Segment Start: Data for this exercise

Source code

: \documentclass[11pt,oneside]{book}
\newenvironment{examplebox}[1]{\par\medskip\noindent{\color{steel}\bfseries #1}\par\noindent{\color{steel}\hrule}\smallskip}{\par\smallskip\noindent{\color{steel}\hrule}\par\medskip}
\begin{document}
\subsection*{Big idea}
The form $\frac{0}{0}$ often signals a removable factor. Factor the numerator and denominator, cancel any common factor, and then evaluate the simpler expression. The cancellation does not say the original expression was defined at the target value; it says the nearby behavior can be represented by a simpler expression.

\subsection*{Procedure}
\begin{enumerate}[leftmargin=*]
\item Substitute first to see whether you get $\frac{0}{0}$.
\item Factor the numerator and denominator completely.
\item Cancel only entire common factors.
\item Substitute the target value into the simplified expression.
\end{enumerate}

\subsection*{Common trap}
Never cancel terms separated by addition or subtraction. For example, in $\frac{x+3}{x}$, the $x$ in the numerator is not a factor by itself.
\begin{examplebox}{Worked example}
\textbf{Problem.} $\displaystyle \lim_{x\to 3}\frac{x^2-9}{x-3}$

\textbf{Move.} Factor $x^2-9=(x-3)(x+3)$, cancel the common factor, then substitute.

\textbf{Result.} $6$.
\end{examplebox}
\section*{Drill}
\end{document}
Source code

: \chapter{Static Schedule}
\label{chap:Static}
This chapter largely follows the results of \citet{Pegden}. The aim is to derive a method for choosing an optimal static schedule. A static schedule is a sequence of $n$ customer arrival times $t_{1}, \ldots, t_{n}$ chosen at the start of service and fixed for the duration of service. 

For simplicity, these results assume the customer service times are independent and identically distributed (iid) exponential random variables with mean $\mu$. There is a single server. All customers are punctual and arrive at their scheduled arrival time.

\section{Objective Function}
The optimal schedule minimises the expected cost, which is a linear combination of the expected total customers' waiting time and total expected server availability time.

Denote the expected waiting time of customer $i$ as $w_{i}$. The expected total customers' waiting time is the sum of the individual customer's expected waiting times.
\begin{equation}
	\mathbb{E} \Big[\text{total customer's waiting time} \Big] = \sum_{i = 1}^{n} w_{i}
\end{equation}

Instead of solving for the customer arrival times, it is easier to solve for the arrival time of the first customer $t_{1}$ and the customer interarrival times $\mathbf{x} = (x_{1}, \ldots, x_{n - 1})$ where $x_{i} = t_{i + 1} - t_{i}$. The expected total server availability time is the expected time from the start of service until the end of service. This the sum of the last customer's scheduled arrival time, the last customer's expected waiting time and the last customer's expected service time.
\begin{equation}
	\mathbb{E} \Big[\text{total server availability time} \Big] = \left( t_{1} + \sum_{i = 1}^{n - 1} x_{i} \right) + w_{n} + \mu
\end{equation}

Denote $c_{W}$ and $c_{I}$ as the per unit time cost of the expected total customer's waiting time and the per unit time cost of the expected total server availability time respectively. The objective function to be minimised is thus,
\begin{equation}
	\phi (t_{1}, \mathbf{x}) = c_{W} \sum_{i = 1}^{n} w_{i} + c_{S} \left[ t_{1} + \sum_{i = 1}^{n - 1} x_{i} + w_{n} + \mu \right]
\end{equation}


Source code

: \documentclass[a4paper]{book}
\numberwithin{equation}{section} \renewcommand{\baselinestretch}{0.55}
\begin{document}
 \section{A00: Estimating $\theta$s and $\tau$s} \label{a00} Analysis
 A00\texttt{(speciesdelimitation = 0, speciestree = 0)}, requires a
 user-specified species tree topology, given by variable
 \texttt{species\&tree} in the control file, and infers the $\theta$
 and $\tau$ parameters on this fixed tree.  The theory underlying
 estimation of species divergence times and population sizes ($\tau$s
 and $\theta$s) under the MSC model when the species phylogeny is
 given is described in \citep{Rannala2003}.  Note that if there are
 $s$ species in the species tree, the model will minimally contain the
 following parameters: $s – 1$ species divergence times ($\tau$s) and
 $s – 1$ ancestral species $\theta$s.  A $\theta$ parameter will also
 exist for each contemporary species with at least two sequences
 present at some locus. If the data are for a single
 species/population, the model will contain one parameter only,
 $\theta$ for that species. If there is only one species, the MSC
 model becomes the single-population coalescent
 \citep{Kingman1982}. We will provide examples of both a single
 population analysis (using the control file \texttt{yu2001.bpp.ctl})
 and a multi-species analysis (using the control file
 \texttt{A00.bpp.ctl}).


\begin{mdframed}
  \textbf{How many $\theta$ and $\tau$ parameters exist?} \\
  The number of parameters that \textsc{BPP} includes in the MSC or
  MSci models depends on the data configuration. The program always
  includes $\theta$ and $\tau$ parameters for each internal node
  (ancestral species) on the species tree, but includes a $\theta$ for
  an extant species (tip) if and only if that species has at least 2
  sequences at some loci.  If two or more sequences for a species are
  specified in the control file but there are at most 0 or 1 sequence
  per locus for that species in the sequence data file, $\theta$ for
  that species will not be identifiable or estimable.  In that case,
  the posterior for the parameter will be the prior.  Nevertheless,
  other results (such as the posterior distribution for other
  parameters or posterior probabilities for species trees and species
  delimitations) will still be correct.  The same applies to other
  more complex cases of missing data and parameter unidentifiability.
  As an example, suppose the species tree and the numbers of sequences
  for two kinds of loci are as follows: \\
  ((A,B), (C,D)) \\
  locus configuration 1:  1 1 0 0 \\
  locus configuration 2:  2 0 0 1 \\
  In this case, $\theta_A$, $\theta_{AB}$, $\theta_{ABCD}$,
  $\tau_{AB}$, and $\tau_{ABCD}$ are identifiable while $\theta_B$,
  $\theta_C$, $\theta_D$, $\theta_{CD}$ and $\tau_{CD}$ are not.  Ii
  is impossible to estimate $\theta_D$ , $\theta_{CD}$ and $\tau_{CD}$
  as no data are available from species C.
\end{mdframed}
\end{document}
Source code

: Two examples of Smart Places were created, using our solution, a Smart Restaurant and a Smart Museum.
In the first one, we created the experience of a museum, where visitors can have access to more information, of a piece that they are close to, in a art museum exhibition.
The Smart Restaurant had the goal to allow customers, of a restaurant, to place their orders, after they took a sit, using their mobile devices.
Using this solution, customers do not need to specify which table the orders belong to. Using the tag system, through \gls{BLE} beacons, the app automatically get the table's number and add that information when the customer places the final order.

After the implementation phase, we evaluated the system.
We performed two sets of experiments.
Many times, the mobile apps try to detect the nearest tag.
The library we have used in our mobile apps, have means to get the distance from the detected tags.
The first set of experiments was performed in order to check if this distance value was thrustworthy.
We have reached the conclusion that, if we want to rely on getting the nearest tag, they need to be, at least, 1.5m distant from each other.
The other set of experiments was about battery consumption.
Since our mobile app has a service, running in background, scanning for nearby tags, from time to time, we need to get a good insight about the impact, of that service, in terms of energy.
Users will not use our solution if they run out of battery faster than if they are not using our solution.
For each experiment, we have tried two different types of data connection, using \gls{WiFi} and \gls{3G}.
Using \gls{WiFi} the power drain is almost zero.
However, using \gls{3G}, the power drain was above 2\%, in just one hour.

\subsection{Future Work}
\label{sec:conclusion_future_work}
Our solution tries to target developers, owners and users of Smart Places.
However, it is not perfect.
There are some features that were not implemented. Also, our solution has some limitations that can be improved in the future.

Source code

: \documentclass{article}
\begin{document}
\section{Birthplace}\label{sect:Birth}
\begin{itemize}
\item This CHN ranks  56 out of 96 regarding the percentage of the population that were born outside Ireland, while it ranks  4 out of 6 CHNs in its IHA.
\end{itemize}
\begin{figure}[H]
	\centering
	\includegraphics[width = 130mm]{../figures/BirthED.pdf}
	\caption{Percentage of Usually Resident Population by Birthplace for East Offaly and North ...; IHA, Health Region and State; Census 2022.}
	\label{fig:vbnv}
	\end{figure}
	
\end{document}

Segment End: Data for this exercise

-- Exercise goal --
Only the lines from the one holding "Since our mobile" through the end of the listing should be given again, exactly and with both ends included.

-- Response area --
Since our mobile app has a service, running in background, scanning for nearby tags, from time to time, we need to get a good insight about the impact, of that service, in terms of energy.
Users will not use our solution if they run out of battery faster than if they are not using our solution.
For each experiment, we have tried two different types of data connection, using \gls{WiFi} and \gls{3G}.
Using \gls{WiFi} the power drain is almost zero.
However, using \gls{3G}, the power drain was above 2\%, in just one hour.

\subsection{Future Work}
\label{sec:conclusion_future_work}
Our solution tries to target developers, owners and users of Smart Places.
However, it is not perfect.
There are some features that were not implemented. Also, our solution has some limitations that can be improved in the future.

Source code

: \documentclass{article}
\begin{document}
\section{Birthplace}\label{sect:Birth}
\begin{itemize}
\item This CHN ranks  56 out of 96 regarding the percentage of the population that were born outside Ireland, while it ranks  4 out of 6 CHNs in its IHA.
\end{itemize}
\begin{figure}[H]
	\centering
	\includegraphics[width = 130mm]{../figures/BirthED.pdf}
	\caption{Percentage of Usually Resident Population by Birthplace for East Offaly and North ...; IHA, Health Region and State; Census 2022.}
	\label{fig:vbnv}
	\end{figure}
	
\end{document}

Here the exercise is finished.